🔥SCEdit

SCEdit, proposed by Alibaba TongYi Vision Intelligence Lab, is an efficient generative fine-tuning framework. The framework not only supports fine-tuning capabilities for text-to-image downstream tasks, saving 30%-50% of training memory overhead compared to LoRA, achieving rapid transfer to specific generation scenarios; but it can also directly extend to controllable image generation tasks, requiring only 7.9% of the parameter amount of ControlNet conditional generation and saving 30% of memory overhead, supporting conditional generation tasks such as edge images, depth images, segmentation images, poses, color images, image inpainting, etc.

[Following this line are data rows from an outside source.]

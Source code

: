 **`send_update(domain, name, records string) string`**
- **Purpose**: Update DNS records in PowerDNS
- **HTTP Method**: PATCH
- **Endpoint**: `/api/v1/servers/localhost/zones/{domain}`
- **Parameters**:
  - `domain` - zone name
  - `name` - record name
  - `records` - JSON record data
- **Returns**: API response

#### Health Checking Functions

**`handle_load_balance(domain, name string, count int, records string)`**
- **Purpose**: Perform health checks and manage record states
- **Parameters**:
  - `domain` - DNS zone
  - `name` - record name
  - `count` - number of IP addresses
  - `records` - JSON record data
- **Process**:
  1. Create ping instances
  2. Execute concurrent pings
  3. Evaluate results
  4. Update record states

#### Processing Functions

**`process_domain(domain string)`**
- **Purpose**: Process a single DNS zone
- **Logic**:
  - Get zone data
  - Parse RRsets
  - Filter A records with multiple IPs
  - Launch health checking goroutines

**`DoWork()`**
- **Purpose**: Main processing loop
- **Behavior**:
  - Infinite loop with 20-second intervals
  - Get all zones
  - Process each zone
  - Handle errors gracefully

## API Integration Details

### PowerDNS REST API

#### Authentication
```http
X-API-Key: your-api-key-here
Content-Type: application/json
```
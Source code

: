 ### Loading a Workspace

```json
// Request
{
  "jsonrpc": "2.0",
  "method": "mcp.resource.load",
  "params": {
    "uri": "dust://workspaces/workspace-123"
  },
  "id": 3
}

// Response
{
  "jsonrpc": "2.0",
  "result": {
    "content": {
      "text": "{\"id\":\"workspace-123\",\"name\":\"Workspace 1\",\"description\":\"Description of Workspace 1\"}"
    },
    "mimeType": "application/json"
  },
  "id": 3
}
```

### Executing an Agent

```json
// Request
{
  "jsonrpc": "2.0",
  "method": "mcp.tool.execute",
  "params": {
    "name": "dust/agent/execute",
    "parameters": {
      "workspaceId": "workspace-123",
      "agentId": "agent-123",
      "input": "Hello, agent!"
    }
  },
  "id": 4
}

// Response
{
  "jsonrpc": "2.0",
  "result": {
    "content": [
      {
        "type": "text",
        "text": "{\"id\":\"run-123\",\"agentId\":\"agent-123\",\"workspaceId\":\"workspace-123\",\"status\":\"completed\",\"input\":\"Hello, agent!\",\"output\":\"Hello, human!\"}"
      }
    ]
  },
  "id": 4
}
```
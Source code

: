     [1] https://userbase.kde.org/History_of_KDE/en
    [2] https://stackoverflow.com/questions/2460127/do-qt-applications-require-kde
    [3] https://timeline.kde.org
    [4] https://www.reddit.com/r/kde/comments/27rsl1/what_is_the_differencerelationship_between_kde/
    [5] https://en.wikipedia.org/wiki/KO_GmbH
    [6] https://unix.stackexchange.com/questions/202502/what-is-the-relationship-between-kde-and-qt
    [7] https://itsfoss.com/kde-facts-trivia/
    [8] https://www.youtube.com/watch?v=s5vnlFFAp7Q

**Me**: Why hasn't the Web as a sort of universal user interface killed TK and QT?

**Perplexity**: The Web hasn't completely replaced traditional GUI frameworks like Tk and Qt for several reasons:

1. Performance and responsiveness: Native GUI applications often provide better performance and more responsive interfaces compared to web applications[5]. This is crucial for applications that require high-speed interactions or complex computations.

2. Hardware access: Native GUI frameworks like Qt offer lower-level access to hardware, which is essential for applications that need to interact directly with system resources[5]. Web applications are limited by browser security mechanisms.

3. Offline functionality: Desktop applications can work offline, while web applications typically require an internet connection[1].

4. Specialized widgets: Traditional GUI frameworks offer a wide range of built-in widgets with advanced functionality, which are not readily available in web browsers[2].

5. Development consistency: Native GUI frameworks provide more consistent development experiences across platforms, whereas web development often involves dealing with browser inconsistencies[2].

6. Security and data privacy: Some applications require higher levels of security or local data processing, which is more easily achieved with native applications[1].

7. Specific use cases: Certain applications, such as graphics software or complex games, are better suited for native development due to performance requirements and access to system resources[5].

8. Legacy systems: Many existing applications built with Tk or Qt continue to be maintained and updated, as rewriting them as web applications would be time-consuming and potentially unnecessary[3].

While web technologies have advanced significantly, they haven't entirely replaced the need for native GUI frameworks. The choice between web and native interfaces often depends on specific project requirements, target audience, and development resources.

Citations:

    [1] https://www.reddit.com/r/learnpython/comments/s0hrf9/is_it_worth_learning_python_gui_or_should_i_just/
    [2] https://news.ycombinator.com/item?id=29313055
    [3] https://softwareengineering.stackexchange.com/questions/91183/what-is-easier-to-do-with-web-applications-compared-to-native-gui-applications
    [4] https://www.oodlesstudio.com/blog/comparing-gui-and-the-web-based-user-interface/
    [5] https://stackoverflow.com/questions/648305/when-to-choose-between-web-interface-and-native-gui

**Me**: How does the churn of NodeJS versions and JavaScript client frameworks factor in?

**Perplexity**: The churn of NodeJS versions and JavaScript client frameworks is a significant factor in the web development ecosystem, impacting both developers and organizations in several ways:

We used the 3D style data from the Style Transfer Dataset for training, and tested using the same Prompt: A boy in a camouflage jacket with a scarf. The specific qualitative and quantitative results are as follows:

Method	bs	ep	Target Module	Param. (M)	Mem. (MiB)
LoRA/r=64	1	50	q/k/v/out/mlp	23.94 (2.20%)	8440MiB
SCEdit	1	50	up_blocks	19.68 (1.81%)	7556MiB
LoRA/r=64	10	100	q/k/v/out/mlp	23.94 (2.20%)	26300MiB
SCEdit	10	100	up_blocks	19.68 (1.81%)	18634MiB
LoRA/r=64	30	200	q/k/v/out/mlp	23.94 (2.20%)	69554MiB
SCEdit	30	200	up_blocks	19.68 (1.81%)	43350MiB

To perform the training task using SCEdit and reproduce the above results:

# First, follow the installation steps in the section below
cd examples/pytorch/multi_modal/notebook
python text_to_image_synthesis.py